Prix de la Nouvelle : Mme Marie Causse, pour L’Odeur de la ville mouillée
Ce recueil possède un charme prenant mais difficile à définir. Le monde de Marie Causse est peuplé d’êtres si sensibles, si fragiles, aux sentiments si subtils qu’on a presque peur de rompre l’enchantement en le décrivant. Car c’est l’indicible, l’ineffable, l’esquisse fugitive de nos émotions qui est le terrain d’exploration de ce jeune auteur plein de talent et de promesses.

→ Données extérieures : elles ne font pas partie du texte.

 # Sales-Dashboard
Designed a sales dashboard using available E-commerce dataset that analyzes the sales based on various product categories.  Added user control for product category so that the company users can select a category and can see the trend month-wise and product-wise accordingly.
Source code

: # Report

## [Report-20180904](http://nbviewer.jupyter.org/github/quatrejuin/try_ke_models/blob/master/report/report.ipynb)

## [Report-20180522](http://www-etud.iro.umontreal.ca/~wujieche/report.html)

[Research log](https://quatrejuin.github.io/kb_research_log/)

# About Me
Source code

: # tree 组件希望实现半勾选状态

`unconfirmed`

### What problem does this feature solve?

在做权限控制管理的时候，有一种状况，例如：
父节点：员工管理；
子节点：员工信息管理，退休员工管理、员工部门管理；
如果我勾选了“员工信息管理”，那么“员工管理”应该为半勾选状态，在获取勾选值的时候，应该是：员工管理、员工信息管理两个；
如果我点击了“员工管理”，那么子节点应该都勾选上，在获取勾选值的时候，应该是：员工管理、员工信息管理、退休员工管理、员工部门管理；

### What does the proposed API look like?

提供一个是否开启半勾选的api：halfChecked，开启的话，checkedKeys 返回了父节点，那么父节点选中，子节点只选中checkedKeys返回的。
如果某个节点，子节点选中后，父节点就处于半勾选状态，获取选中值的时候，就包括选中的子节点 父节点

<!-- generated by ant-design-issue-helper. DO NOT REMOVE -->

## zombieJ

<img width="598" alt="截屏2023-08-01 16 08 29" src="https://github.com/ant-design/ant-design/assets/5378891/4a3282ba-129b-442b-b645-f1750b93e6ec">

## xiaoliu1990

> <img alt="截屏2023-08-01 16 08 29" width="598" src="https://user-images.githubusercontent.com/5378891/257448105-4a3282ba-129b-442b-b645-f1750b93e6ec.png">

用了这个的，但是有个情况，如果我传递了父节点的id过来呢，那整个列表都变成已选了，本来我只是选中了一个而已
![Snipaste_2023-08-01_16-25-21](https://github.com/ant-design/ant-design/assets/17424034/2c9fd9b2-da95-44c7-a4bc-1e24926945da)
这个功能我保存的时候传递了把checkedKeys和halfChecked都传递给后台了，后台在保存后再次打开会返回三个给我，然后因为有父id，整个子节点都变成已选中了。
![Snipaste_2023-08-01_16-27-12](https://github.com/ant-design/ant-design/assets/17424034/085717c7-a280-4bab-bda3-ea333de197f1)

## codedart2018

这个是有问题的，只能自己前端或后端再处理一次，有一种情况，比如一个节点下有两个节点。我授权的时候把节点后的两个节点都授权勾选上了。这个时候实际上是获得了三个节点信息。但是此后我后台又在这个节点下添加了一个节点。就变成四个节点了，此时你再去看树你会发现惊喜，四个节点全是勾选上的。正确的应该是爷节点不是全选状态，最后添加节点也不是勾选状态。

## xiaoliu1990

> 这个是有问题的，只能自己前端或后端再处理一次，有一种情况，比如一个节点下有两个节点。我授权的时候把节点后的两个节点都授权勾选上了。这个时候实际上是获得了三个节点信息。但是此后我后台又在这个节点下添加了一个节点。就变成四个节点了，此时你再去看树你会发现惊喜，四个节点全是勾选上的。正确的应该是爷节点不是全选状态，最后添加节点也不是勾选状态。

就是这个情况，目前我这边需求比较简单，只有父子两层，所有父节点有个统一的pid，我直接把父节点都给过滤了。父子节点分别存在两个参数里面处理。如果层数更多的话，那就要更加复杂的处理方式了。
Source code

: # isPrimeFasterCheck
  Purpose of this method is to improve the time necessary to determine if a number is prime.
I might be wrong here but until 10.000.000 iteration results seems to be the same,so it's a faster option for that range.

Il y a tant d’art et de maîtrise dans la suggestion des recoins secrets de l’âme qu’on pense à son propos au mot de Voltaire sur Marivaux : « Il pèse des œufs de mouche avec des balances en toile d’araignée. » C’est vrai, aucun mot ne peut exprimer l’odeur de la ville mouillée, mais Marie Causse, par son talent, a exploré toutes les sensations qui s’y attachent.
Les Prix d’Académie sont au nombre de quatre.
Le premier récompense M. Pierre Chartier, pour Vies de Diderot – au pluriel et en trois volumes, consacrés respectivement à La Religieuse et aux Bijoux indiscrets, aux Salons et enfin à Jacques le Fataliste et au Neveu de Rameau. Selon Pierre Rosenberg, la somme que nous offre Pierre Chartier, président de la société Diderot et professeur émérite à l’université du même nom, est désormais indispensable pour tout dix-huitièmiste. Elle renouvelle l’image du grand écrivain dont on célèbre cette année le tricentenaire de la naissance.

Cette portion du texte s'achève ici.